O processo que investiga os mandantes do assassinato da vereadora Marielle Franco e do motorista Anderson Gomes chegou ao Supremo Tribunal Federal (STF) na última quarta-feira, 13. O objetivo da investigação é descobrir quem ordenou as mortes e o relator do caso será Alexandre de Moraes. O assassinato ocorreu há seis anos, em 14 de março de 2018, quando a vereadora e seu motorista foram baleados dentro do carro em que transitavam na região central do Rio de Janeiro.
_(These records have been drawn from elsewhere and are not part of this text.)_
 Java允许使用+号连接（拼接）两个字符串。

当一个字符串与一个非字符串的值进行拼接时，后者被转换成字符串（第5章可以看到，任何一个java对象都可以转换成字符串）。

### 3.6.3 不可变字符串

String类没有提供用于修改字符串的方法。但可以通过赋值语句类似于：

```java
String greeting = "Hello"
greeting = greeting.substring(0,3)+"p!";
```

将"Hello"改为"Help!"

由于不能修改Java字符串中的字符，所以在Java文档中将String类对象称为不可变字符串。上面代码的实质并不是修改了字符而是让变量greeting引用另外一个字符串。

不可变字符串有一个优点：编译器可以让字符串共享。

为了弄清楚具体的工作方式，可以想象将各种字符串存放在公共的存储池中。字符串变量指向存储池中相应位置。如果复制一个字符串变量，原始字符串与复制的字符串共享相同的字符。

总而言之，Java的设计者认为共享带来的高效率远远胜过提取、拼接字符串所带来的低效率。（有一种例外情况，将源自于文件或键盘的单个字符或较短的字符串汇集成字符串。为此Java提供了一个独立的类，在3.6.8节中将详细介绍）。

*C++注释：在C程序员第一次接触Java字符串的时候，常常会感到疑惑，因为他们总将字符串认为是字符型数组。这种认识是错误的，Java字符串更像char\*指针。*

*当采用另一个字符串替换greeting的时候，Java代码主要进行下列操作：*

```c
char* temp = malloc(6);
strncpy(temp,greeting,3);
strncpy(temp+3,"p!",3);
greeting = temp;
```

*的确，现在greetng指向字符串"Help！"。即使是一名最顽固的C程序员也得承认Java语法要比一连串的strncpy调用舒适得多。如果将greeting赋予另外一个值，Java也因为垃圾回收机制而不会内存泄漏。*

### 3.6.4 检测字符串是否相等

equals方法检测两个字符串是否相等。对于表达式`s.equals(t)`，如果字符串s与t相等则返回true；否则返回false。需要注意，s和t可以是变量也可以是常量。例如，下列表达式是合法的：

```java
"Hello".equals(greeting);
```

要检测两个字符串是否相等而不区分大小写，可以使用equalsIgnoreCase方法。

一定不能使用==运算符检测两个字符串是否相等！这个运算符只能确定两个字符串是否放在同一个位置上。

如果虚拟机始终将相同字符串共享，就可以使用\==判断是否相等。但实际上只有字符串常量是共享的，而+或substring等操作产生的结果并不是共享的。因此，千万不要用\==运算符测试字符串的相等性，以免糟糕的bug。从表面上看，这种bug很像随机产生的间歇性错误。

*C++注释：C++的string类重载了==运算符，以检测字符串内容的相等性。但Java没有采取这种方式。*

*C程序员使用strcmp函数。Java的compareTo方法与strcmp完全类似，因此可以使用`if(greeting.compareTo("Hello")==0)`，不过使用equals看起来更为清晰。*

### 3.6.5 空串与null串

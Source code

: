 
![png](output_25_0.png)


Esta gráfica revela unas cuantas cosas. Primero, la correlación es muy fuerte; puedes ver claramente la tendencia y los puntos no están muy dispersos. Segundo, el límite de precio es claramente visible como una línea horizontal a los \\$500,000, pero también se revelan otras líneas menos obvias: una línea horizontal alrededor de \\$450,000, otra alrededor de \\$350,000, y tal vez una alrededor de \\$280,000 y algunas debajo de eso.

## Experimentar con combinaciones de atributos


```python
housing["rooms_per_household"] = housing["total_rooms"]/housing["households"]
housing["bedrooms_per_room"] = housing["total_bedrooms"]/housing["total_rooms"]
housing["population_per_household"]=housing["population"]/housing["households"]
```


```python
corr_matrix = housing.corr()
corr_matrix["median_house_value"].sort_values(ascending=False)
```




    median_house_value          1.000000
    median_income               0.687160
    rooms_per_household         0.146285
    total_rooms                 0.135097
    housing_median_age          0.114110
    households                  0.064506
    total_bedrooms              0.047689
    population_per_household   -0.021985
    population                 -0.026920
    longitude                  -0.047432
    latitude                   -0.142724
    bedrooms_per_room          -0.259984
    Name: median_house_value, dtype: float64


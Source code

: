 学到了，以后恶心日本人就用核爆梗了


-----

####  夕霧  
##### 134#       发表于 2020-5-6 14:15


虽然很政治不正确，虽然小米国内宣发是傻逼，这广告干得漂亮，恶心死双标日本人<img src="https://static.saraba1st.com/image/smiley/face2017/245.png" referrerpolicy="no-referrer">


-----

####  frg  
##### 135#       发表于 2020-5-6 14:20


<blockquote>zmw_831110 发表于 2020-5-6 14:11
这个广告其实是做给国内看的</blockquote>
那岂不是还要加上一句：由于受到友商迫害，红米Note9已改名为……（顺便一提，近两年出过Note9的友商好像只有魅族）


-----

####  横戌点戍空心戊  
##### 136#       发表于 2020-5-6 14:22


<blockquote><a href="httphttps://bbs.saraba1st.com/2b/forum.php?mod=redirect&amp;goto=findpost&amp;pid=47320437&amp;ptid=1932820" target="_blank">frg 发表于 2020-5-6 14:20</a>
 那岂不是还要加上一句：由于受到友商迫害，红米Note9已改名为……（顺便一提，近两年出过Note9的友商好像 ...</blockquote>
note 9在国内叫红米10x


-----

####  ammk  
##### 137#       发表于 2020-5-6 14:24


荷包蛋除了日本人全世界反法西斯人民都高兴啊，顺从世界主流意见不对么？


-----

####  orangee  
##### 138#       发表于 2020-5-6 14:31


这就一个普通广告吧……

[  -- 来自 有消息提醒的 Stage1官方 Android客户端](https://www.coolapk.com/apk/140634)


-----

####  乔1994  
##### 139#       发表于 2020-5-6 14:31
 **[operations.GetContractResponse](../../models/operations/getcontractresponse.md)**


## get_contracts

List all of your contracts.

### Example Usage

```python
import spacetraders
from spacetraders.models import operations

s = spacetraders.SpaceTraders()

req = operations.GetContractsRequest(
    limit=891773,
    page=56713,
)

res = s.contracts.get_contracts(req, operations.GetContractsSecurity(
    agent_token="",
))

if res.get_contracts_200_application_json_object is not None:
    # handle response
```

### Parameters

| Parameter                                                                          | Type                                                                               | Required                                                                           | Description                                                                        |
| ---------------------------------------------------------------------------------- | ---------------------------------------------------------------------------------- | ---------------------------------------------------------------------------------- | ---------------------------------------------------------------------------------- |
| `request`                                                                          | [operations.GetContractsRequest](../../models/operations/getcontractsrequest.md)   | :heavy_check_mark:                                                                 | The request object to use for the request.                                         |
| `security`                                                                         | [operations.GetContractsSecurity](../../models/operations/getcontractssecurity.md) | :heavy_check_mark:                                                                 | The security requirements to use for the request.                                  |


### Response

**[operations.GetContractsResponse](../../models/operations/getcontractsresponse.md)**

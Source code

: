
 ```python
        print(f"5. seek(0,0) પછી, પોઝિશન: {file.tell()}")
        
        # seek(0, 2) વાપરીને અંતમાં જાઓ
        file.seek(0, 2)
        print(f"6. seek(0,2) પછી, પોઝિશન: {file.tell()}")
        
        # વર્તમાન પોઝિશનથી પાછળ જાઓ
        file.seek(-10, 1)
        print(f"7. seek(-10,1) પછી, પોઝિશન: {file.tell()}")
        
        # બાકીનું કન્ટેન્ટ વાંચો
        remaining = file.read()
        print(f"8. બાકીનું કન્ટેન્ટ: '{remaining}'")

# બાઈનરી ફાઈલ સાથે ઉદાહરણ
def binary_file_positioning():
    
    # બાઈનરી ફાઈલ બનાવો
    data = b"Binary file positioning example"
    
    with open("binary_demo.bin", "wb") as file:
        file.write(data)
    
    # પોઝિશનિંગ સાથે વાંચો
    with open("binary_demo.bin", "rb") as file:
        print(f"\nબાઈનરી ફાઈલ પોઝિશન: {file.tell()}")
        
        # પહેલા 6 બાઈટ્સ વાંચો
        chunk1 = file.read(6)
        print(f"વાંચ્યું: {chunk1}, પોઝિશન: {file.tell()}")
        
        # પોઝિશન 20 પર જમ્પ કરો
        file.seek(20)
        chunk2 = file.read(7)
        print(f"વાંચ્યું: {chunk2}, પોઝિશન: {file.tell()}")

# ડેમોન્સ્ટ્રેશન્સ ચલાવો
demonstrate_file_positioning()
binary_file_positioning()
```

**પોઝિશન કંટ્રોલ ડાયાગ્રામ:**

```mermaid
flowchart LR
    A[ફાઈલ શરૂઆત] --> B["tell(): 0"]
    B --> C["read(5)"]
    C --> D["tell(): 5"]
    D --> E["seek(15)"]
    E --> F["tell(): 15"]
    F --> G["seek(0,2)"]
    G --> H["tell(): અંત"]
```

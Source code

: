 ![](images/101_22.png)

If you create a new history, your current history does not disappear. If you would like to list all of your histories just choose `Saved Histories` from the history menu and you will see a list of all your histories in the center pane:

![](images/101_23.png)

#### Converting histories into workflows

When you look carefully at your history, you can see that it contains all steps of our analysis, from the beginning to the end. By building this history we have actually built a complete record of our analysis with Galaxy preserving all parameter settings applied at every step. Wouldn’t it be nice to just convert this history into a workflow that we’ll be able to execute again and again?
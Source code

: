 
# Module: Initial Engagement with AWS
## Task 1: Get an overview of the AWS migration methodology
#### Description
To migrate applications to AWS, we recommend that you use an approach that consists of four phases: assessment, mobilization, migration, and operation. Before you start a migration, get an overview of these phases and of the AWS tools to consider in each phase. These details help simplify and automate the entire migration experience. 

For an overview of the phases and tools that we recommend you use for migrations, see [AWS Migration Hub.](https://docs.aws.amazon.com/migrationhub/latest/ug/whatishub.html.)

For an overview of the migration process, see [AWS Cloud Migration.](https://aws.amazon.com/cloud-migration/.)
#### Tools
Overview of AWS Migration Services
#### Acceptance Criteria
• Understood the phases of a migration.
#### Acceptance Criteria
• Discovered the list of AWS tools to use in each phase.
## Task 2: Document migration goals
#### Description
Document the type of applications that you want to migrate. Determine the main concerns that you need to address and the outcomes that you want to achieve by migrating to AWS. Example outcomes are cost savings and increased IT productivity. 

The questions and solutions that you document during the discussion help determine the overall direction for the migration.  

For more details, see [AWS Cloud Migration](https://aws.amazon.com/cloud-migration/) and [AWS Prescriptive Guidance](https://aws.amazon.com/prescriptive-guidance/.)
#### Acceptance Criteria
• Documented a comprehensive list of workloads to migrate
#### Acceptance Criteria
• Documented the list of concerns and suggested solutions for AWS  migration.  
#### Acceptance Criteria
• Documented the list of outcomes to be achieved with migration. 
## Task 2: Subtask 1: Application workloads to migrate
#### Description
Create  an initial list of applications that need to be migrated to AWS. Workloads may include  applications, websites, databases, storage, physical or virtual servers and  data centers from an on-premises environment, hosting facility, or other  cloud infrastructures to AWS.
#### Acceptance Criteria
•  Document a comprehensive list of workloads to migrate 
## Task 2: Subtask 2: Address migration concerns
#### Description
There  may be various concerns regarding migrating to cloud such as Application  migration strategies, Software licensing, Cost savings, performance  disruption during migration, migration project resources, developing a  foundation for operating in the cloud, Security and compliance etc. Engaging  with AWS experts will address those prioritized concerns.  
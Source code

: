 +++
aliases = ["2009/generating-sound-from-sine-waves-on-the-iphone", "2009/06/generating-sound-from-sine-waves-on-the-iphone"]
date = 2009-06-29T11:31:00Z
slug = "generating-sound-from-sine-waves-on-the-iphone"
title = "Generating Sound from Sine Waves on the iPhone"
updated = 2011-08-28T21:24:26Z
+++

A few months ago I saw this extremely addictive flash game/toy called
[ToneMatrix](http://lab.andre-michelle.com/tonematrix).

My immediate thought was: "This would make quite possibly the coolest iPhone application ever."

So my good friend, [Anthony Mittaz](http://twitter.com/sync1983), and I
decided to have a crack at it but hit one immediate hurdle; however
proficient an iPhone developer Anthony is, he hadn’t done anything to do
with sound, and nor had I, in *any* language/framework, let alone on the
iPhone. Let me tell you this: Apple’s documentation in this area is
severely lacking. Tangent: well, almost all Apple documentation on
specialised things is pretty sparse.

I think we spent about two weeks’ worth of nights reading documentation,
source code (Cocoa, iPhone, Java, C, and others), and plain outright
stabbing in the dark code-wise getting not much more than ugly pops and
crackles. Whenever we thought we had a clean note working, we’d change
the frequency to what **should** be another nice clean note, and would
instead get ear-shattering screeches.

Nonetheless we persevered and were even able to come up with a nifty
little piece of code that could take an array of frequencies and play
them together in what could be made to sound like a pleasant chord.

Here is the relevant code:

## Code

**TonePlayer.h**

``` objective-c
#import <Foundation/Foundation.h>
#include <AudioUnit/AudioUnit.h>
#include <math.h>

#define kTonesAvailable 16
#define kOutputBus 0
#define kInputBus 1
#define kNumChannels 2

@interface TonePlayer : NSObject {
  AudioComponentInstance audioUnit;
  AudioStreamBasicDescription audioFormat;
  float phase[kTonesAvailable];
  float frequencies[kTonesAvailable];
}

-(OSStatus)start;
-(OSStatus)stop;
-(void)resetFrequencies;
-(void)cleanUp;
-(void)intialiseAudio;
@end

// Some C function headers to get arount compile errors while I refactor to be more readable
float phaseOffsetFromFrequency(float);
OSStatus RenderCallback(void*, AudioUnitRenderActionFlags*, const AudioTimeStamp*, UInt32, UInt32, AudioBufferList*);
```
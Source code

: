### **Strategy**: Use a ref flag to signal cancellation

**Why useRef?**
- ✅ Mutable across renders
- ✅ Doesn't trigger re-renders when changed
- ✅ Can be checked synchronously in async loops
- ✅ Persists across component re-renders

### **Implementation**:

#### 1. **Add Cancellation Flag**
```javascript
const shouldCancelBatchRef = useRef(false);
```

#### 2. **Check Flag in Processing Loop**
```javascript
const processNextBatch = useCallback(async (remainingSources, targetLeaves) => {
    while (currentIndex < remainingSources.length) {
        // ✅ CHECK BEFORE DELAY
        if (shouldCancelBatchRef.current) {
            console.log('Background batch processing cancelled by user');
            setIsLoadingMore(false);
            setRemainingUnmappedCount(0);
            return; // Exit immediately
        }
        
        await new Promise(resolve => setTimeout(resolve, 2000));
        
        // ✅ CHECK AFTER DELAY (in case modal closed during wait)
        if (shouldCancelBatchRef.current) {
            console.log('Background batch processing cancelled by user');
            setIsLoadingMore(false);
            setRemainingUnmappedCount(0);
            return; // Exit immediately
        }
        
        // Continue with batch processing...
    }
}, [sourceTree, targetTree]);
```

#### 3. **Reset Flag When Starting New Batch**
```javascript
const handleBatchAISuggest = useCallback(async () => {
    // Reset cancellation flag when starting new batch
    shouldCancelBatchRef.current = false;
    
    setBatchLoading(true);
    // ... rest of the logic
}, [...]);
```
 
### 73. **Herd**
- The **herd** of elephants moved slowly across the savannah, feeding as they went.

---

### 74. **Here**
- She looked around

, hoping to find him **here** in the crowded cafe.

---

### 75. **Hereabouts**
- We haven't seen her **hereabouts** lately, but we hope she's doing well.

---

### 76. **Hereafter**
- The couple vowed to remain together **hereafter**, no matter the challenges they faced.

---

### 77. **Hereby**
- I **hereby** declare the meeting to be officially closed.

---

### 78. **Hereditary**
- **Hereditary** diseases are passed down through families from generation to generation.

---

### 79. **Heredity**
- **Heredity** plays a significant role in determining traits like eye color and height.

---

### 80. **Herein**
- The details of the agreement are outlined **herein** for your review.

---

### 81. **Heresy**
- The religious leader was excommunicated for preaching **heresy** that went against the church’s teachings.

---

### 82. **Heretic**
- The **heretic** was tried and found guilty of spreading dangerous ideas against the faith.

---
O inquérito foi enviado para o STF por determinação do ministro do STJ (Superior Tribunal de Justiça), Raul Araújo, após novas provas fazerem menção ao nome de um parlamentar federal com foro privilegiado. O nome do parlamentar, no entanto, não foi divulgado. Autoridades com foro privilegiado, como presidente, vice-presidente, ministros, senadores, deputados federais, integrantes dos tribunais superiores, do Tribunal de Contas da União e embaixadores, só podem ser investigadas pelo STF, instância máxima da justiça brasileira.

Por lei, o STF é o tribunal em que devem tramitar inquéritos e processos penais envolvendo senadores e deputados federais. Já o STJ é o foro para governadores de estado, desembargadores e conselheiros de tribunais de contas dos Estados.

Em outro processo sobre a investigação, o policial militar reformado Ronnie Lessa deve ser levado a júri popular. Ele é acusado de ser um dos executores dos assassinatos.

Presos até o momento

Depois de seis anos de investigação, estão presos: Ronie Lessa, Élcio de Queiroz, Maxwell Simões Corrêa e Edilson Barbosa dos Santos.Segundo as investigações, Lessa e Queiroz teriam executado o crime. Já Simões participou do planejamento do crime e Santos era o dono do ferro velho onde o carro que foi utilizado no crime foi desmontado. O mandante do crime ainda não foi revelado.